For every one that asketh receiveth; and he that seeketh findeth; and to him that knocketh it shall be opened.

These words are far more than a promise to answer prayer; and, depending on what men pray for, they may be even a threat. Certainly, there is a statement of God's law that prayers, in some measure at least, determine the kind of answer. Goodspeed's translation is, "Ask, and what you ask will be given you. Search, and you will find what you search for."[3] Thus, if one pursues unworthy goals, he may attain them. Alas, many do. Prayers should be disciplined to request only those things which are truly desirable and should always submissively include the provision, "Nevertheless, not my will but thine be done" (Matthew 26:39).

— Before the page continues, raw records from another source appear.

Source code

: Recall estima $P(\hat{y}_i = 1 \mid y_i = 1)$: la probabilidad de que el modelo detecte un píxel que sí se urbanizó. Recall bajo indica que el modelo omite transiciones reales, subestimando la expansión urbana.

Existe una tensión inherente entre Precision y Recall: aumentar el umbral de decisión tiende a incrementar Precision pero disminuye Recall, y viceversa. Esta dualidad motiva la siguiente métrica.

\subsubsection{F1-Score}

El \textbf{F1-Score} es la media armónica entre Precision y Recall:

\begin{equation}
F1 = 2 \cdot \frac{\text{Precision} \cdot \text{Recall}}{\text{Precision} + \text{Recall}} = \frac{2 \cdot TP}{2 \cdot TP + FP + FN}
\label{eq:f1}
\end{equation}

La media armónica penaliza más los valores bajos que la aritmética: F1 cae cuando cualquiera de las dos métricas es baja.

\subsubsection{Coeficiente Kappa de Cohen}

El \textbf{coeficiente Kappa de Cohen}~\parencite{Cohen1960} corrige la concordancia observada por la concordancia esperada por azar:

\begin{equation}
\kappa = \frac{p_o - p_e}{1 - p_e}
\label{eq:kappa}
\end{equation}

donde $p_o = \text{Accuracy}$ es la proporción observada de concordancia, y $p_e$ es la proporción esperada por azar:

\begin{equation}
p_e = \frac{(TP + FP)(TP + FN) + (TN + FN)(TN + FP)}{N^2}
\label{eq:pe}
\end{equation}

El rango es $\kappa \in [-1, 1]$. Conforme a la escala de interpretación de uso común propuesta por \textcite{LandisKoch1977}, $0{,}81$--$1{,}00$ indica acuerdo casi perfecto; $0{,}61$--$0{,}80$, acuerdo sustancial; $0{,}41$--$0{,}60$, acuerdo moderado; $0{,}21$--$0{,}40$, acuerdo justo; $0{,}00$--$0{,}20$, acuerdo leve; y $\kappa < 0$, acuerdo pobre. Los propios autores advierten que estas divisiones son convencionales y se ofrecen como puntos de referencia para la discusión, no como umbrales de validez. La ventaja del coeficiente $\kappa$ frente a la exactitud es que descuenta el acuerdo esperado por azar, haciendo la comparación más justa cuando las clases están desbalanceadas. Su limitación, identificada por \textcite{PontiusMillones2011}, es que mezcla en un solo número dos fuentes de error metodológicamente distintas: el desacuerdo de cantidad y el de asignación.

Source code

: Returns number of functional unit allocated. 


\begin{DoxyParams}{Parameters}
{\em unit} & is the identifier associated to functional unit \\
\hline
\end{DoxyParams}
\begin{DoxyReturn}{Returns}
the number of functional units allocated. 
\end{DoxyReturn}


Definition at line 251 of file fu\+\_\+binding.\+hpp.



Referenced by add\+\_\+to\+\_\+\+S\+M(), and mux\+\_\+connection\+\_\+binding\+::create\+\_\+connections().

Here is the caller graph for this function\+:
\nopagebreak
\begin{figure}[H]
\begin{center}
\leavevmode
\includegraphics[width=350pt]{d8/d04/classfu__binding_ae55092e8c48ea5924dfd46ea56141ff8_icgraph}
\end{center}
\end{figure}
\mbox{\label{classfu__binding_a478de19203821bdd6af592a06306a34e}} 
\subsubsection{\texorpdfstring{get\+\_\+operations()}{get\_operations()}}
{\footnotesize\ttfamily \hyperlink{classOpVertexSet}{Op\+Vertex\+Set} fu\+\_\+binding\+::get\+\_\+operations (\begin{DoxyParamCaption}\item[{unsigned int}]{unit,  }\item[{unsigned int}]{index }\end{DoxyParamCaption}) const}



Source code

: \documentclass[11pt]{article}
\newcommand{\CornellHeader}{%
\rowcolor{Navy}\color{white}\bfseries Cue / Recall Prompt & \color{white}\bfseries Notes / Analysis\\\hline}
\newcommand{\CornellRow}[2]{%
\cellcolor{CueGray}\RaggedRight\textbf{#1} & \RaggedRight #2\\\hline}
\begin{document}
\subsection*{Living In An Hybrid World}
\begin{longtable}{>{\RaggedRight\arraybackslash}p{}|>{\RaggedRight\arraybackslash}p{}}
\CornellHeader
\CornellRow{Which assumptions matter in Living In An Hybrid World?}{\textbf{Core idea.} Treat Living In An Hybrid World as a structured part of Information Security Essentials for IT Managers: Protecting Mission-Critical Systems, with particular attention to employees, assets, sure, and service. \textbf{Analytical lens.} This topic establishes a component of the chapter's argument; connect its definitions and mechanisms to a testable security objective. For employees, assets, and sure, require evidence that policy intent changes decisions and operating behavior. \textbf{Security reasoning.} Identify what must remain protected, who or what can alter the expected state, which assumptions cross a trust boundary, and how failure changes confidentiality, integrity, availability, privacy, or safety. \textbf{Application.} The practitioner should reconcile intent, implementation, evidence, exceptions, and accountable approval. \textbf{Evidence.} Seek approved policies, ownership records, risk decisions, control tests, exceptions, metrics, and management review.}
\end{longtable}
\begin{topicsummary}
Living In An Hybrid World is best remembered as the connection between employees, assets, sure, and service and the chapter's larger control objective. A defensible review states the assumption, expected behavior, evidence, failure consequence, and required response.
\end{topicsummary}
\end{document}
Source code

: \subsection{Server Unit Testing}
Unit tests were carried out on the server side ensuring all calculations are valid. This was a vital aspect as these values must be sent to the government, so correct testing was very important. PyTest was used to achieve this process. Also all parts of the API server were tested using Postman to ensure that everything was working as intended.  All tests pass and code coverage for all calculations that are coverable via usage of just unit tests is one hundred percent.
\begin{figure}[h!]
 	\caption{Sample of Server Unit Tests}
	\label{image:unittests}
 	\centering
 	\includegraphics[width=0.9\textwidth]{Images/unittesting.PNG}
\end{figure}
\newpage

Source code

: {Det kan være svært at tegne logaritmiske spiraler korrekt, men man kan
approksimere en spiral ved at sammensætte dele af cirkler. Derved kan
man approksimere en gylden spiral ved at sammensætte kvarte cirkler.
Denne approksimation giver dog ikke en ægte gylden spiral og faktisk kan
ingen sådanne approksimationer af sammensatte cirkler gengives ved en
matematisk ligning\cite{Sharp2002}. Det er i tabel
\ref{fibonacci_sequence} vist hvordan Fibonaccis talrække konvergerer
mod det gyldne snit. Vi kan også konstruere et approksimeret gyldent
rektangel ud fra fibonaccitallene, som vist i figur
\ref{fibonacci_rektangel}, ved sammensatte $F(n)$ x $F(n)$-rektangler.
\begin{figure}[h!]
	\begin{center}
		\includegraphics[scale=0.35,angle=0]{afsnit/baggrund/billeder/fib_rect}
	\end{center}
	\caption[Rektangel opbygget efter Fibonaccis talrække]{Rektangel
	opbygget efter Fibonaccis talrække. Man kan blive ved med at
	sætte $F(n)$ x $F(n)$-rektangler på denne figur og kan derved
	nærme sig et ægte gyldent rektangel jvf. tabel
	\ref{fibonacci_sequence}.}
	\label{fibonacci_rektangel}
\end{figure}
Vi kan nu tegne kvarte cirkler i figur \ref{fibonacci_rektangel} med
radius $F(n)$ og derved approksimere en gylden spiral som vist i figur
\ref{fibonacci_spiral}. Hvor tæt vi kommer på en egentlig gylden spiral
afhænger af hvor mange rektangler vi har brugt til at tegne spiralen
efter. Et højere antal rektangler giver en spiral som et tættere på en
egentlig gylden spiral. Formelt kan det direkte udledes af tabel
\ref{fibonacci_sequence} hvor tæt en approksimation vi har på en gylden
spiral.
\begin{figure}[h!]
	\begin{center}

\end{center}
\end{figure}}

Of all rash things, a rash prayer is the rashest. Rachel prayed, "Give me children, or else I die" (Genesis 30:1). God gave her children, "and she died" (Genesis 35:18). The children of Israel "lusted exceedingly in the wilderness, and tempted God in the desert. And he gave them their request, but sent leanness into their soul" (Psalms 106:14,15). Elizabeth Barrett Browning wrote:

"God answers sharp and sudden on some prayers. And thrusts the thing we have prayed for in our face, A gauntlet with a gift in't."[4]

Ralph Waldo Emerson put it this way:

What we seek we shall find; what we flee from flees from us; as Goethe said, "What we wish for in youth, comes in heaps on us in old age," too often cursed with the granting of our prayer; and hence the high caution, that, since we are sure of having what we wish, we beware to ask only for high things.[5]

[3] Edgar J. Goodspeed, New Testament (Chicago: University of Chicago Press).

[4] Frank S. Mead, The Encyclopedia of Religious Quotations (Westwood, New Jersey: Fleming H. Revell Company, 1965), p. 338, from Elizabeth Barrett Browning, Aurora.

[5] Ibid., p. 339, from Ralph Waldo Emerson, Conduct of Life.